The request continues a long history of government support for industrial energy efficiency and advanced manufacturing. The graph below compares annual investment in AMO activities dating back to 1998 (adjusted to 2015$) and a breakdown of the programs funded. The 2017 request represents a 14% increase over last year’s allocation for AMO and is one piece of the administration’s overall request for a 40% increase for the Office of Energy Efficiency and Renewable Energy. While the budget allocations have fluctuated over the years, this year’s request represents a firm commitment by DOE to invest in the development of energy-saving research and technology.

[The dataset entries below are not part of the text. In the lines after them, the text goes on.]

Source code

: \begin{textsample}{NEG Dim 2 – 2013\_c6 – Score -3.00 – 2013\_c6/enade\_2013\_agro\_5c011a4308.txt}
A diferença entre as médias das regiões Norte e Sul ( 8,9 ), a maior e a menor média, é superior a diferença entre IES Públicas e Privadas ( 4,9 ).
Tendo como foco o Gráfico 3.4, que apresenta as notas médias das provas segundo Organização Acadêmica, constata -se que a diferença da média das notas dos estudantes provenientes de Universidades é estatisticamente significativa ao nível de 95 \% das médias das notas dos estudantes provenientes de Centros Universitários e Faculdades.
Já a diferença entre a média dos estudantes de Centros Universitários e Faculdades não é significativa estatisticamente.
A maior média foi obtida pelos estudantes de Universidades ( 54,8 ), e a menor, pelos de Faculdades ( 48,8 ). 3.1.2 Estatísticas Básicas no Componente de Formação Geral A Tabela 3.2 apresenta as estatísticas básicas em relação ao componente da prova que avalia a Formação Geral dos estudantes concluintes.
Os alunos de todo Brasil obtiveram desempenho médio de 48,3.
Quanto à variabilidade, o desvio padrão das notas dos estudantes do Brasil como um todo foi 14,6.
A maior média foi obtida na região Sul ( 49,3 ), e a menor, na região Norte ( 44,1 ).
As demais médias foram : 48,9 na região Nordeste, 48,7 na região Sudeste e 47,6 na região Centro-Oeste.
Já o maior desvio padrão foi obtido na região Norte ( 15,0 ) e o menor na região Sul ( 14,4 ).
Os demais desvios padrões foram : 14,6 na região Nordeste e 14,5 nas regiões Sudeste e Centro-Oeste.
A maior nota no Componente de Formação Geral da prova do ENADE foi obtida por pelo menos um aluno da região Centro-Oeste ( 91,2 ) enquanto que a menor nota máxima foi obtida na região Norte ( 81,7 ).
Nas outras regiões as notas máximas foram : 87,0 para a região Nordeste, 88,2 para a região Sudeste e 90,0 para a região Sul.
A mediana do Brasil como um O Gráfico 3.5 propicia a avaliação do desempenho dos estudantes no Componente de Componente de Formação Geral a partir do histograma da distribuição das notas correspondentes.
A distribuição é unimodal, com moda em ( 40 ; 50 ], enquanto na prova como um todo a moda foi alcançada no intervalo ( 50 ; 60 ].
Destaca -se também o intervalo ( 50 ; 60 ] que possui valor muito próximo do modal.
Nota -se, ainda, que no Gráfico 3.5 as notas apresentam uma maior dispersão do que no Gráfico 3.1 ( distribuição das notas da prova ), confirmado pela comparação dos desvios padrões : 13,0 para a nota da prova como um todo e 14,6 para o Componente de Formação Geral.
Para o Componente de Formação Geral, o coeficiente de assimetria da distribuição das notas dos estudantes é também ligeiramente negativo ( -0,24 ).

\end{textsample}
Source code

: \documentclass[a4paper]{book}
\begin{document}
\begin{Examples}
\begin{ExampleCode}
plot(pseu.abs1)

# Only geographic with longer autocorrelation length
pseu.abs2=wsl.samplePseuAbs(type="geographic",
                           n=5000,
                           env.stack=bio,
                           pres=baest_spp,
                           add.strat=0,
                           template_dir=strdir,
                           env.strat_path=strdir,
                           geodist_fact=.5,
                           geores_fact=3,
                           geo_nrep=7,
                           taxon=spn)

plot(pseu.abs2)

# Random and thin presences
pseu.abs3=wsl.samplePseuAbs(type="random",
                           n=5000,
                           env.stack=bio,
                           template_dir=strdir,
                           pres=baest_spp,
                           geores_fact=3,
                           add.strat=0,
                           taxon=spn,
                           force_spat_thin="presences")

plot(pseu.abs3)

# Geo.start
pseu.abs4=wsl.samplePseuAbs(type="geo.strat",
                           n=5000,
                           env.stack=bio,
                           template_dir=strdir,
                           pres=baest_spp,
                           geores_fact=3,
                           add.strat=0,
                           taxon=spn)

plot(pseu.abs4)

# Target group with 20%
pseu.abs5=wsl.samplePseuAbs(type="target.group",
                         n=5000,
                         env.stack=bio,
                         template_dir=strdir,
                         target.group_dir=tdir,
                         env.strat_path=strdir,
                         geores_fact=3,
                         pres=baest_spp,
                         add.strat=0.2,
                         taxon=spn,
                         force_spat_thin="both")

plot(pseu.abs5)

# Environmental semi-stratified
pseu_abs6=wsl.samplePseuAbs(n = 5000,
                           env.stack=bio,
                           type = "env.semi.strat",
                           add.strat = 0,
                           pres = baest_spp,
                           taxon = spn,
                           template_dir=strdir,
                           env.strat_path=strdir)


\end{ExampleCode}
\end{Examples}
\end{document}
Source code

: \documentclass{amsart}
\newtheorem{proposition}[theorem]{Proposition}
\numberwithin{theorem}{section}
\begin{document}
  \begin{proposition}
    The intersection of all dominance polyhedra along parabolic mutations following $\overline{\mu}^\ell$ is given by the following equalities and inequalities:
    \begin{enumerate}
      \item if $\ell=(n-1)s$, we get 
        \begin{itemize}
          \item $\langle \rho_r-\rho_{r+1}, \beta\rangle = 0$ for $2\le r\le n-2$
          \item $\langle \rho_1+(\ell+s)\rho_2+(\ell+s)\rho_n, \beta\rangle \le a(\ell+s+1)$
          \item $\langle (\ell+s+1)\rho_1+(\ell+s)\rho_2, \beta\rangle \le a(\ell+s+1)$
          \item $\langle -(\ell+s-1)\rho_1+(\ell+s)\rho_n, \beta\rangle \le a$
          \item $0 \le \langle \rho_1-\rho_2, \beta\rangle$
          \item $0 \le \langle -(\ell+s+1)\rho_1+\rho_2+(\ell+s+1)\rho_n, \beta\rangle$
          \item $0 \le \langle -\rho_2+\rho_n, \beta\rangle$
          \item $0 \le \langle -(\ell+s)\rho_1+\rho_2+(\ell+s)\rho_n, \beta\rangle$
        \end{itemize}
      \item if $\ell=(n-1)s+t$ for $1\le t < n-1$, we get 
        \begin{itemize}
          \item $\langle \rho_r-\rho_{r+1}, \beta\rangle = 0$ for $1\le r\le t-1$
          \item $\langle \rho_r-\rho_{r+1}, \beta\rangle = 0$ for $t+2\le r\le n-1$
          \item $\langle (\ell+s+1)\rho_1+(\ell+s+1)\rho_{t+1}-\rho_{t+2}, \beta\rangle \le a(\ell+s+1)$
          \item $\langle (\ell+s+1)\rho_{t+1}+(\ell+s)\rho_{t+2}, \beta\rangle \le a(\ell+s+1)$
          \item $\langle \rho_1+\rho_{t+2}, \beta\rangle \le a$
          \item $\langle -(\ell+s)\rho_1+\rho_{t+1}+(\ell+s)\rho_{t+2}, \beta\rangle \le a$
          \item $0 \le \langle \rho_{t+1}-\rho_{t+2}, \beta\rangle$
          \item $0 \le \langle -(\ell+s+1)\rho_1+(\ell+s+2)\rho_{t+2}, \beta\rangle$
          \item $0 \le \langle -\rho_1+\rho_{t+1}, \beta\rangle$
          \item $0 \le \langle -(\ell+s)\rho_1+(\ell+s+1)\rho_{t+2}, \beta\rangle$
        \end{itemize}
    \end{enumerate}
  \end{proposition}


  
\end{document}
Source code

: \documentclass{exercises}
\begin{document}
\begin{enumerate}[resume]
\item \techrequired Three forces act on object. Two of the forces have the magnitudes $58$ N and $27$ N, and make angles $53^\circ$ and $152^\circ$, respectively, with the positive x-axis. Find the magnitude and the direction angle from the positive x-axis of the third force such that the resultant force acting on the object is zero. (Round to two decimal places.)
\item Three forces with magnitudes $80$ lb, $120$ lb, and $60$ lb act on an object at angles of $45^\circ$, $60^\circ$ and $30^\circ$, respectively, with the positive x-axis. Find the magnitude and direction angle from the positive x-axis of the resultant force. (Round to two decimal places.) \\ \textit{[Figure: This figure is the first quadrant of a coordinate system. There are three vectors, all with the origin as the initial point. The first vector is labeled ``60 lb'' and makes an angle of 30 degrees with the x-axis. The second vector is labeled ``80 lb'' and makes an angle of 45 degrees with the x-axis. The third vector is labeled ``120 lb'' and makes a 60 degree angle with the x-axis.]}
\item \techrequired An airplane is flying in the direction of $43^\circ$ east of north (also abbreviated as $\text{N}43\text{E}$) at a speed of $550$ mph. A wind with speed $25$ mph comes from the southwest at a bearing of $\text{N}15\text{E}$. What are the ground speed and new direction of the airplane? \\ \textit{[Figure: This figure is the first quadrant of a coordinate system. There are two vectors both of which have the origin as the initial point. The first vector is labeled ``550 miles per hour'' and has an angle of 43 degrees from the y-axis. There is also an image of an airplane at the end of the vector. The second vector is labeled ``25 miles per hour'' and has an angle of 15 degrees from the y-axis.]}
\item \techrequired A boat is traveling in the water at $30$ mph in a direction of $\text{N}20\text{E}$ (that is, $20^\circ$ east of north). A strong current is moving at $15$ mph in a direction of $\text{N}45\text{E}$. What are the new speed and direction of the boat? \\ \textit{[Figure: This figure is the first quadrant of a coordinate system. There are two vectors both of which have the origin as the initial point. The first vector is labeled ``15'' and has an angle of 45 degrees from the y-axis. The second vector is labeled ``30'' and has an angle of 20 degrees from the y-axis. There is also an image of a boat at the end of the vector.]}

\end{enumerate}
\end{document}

What we learned from AMO’s director
Earlier this month, AMO’s director, Dr. Mark Johnson, shared more details on the office’s future plans during a meeting of ACEEE’s industrial working group. Dr. Johnson highlighted upcoming efforts relating to water desalination, specifically encouraging the development of technology, scientific research, and manufacturing that can increase the efficiency of desalination without an increase in cost or energy usage. He also emphasized the work of the IAC program, which is celebrating its 40th anniversary. Through the program, teams at 24 of the top US engineering schools have conducted more than 16,000 energy assessments, helping manufacturers save more than $1 billion in energy costs, enough energy to power 1.4 million homes. A solicitation is currently open to determine which universities will host the 24 IACs for the next five years, and DOE will invest approximately $35 million in those centers over that period.
If you’re interested in becoming involved in ACEEE’s industrial working group, send an email to email@example.com and request an invitation to join. The group is an informal committee of stakeholders that convenes periodically, primarily to discuss federal policy issues affecting the industrial sector.
Industrial topics in this year’s Better Buildings Summit
AMO staff and industry partners will showcase best practices and leading energy efficiency solutions at DOE’s upcoming 2016 Better Buildings Summit in Washington, DC. The Summit will be held on May 9–11, and will include 900 participants and speakers from the commercial, industrial, public, multifamily, residential, and data center sectors. Industrial topics will cover water-saving technology and projects, smart manufacturing, data analysis, and energy savings related to heating/cooling, steam, pumps, process heating, and compressed air. Dr. Johnson and ACEEE’s senior director for research, Neal Elliott, will be featured panelists on the first day of the summit, during the Better Plants Partner Meeting: Key Trends and Future Directions in Industrial Energy Efficiency session. Other staff from the ACEEE Industry Program will participate in panels, including Ethan Rogers, who will discuss supply chain efficiency, and Christopher Russell, who will discuss how to value the multiple benefits of efficiency.